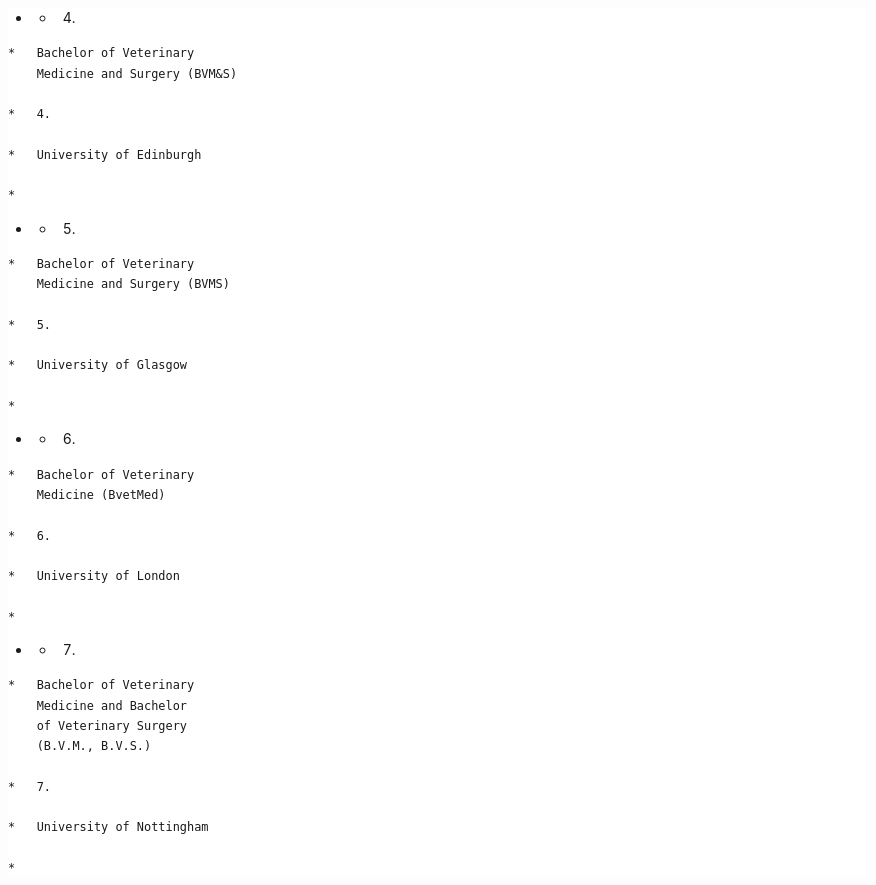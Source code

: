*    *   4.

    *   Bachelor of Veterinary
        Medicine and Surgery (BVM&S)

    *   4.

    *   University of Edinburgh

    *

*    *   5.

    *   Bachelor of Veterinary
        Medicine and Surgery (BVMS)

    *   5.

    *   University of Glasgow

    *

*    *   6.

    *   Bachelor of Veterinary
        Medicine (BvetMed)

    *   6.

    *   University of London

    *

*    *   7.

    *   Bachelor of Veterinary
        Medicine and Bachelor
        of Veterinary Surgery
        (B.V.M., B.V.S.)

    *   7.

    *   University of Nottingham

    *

● **WHAT THIS TASK INVOLVES**
Each line of the records with the word "University" in it is to be copied.

● **RESULT BELOW**
    *   University of Edinburgh
    *   University of Glasgow
    *   University of London
    *   University of Nottingham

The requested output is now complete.